───── EXTRACTED ENTRIES ─────

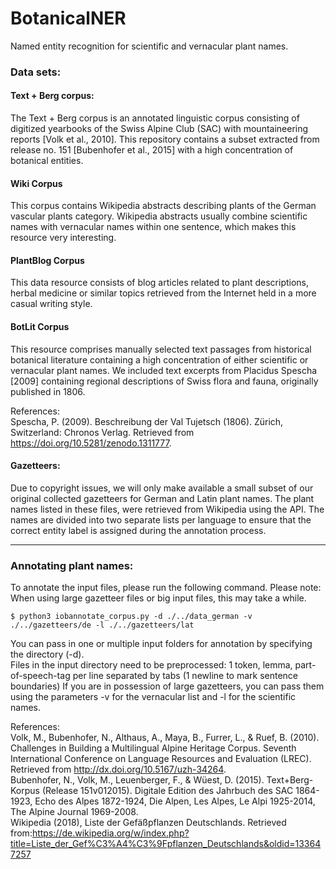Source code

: # BotanicalNER
Named entity recognition for scientific and vernacular plant names.


### Data sets:
#### Text + Berg corpus:
The Text + Berg corpus is an annotated linguistic corpus consisting of digitized yearbooks of the Swiss Alpine Club (SAC) with mountaineering reports [Volk et al., 2010]. This repository contains a subset extracted from release no. 151 [Bubenhofer et al., 2015] with a high concentration of botanical entities.

#### Wiki Corpus
This corpus contains Wikipedia abstracts describing plants of the German vascular plants category.  Wikipedia abstracts usually combine scientific names with vernacular names within one sentence, which makes this resource very interesting.

#### PlantBlog Corpus
This data resource consists of blog articles related to plant descriptions, herbal medicine or similar topics retrieved from the Internet held in a more casual writing style.

#### BotLit Corpus
This resource comprises manually selected text passages from historical botanical literature containing a high concentration of either scientific or vernacular plant names. We included text excerpts from Placidus Spescha [2009] containing regional descriptions of Swiss flora and fauna, originally published in 1806.

References:   
Spescha, P. (2009). Beschreibung der Val Tujetsch (1806). Zürich, Switzerland: Chronos Verlag. Retrieved from https://doi.org/10.5281/zenodo.1311777.

#### Gazetteers:
Due to copyright issues, we will only make available a small subset of our original collected gazetteers for German and Latin plant names. The plant names listed in these files, were retrieved from Wikipedia using the API. The names are divided into two separate lists per language to ensure that the correct entity label is assigned during the annotation process.

----

### Annotating plant names:
To annotate the input files, please run the following command.
Please note: When using large gazetteer files or big input files, this may take a while.


`$ python3 iobannotate_corpus.py -d ./../data_german -v ./../gazetteers/de -l ./../gazetteers/lat`

You can pass in one or multiple input folders for annotation by specifying the directory (-d).   
Files in the input directory need to be preprocessed: 1 token, lemma, part-of-speech-tag per line separated by tabs (1 newline to mark sentence boundaries)
If you are in possession of large gazetteers, you can pass them using the parameters -v for the vernacular list and -l for the scientific names.


References:  
Volk, M., Bubenhofer, N., Althaus, A., Maya, B., Furrer, L., & Ruef, B. (2010). Challenges in Building a Multilingual Alpine Heritage Corpus. Seventh International Conference on Language Resources and Evaluation (LREC). Retrieved from http://dx.doi.org/10.5167/uzh-34264.  
Bubenhofer, N., Volk, M., Leuenberger, F., & Wüest, D. (2015). Text+Berg-Korpus (Release 151v012015). Digitale Edition des Jahrbuch des SAC 1864-1923, Echo des Alpes 1872-1924, Die Alpen, Les Alpes, Le Alpi 1925-2014, The Alpine Journal 1969-2008.    
Wikipedia (2018), Liste der Gefäßpflanzen Deutschlands. Retrieved from:https://de.wikipedia.org/w/index.php?title=Liste_der_Gef%C3%A4%C3%9Fpflanzen_Deutschlands&oldid=133647257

─────

### WHAT YOU WILL DO
Copy down every line of the material above that includes the string "large".

### SOLUTION BELOW
Please note: When using large gazetteer files or big input files, this may take a while.
If you are in possession of large gazetteers, you can pass them using the parameters -v for the vernacular list and -l for the scientific names.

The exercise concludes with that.